WHAT THE TASK ASKS:
Below are the records; pull every line that includes "created".

Data extracted from a collection
- Opening Delimiter -

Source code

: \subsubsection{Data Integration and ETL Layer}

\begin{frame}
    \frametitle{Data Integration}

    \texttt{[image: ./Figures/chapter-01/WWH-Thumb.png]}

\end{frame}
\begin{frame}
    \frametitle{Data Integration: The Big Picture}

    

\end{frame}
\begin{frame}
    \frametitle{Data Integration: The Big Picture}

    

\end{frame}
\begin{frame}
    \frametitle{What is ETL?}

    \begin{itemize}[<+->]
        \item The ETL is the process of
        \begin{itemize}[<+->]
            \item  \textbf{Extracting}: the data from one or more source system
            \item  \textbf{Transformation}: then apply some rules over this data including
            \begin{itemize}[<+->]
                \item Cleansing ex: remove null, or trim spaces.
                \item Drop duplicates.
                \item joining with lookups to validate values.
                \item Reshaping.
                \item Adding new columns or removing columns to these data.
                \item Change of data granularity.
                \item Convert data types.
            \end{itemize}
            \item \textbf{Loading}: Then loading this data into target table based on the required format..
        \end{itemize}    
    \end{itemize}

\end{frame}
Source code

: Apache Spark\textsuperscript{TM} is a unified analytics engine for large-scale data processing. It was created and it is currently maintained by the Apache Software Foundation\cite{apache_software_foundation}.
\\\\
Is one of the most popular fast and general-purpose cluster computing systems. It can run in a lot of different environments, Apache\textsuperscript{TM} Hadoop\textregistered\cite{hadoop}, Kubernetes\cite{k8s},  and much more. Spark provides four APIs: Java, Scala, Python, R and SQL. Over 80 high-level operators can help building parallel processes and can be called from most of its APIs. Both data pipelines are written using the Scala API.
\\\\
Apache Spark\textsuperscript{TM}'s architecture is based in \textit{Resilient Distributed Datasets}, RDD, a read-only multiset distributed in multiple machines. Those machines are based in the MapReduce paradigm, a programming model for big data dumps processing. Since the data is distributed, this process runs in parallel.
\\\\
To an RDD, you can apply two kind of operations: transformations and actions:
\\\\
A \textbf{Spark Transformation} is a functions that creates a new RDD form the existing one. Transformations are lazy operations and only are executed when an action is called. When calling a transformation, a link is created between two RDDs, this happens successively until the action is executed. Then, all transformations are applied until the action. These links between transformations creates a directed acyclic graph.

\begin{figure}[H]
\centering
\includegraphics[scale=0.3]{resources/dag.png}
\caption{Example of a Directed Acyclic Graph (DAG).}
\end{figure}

- Closing Delimiter -

RESPONSE TO THE TASK:
: Apache Spark\textsuperscript{TM} is a unified analytics engine for large-scale data processing. It was created and it is currently maintained by the Apache Software Foundation\cite{apache_software_foundation}.
A \textbf{Spark Transformation} is a functions that creates a new RDD form the existing one. Transformations are lazy operations and only are executed when an action is called. When calling a transformation, a link is created between two RDDs, this happens successively until the action is executed. Then, all transformations are applied until the action. These links between transformations creates a directed acyclic graph.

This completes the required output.